■ Input records ■
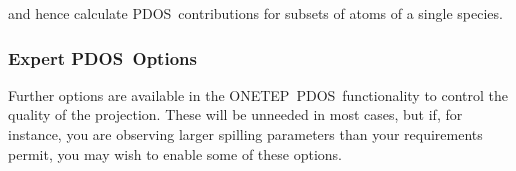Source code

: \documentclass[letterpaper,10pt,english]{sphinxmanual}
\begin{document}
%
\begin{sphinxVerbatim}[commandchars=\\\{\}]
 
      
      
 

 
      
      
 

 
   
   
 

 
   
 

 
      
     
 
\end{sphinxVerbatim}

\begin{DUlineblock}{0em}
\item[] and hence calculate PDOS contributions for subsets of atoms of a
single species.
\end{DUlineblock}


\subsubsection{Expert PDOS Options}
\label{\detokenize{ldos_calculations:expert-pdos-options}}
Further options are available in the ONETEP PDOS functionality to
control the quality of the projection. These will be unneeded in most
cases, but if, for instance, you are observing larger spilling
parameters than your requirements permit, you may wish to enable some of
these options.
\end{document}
--
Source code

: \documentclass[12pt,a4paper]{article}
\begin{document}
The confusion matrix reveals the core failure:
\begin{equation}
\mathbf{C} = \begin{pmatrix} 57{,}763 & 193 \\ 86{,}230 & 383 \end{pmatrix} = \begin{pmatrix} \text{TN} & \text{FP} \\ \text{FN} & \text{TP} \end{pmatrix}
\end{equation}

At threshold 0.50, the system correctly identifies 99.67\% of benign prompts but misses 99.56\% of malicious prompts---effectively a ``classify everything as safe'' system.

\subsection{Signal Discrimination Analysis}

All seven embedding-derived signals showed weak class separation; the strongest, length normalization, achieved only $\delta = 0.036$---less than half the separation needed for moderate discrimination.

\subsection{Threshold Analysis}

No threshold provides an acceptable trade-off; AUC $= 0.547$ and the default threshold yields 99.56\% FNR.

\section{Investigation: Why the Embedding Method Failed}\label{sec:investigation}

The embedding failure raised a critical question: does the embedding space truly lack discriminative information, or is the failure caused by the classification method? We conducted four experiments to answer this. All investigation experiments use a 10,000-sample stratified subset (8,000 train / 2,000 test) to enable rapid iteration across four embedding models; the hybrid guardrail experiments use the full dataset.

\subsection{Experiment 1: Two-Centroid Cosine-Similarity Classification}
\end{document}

■ Your goal ■
Transcribe the records above exactly, beginning at the line that contains "The confusion matrix" and ending with the line that contains "No threshold provides", both included, and nothing else.

■ Exercise result ■
The confusion matrix reveals the core failure:
\begin{equation}
\mathbf{C} = \begin{pmatrix} 57{,}763 & 193 \\ 86{,}230 & 383 \end{pmatrix} = \begin{pmatrix} \text{TN} & \text{FP} \\ \text{FN} & \text{TP} \end{pmatrix}
\end{equation}

At threshold 0.50, the system correctly identifies 99.67\% of benign prompts but misses 99.56\% of malicious prompts---effectively a ``classify everything as safe'' system.

\subsection{Signal Discrimination Analysis}

All seven embedding-derived signals showed weak class separation; the strongest, length normalization, achieved only $\delta = 0.036$---less than half the separation needed for moderate discrimination.

\subsection{Threshold Analysis}

No threshold provides an acceptable trade-off; AUC $= 0.547$ and the default threshold yields 99.56\% FNR.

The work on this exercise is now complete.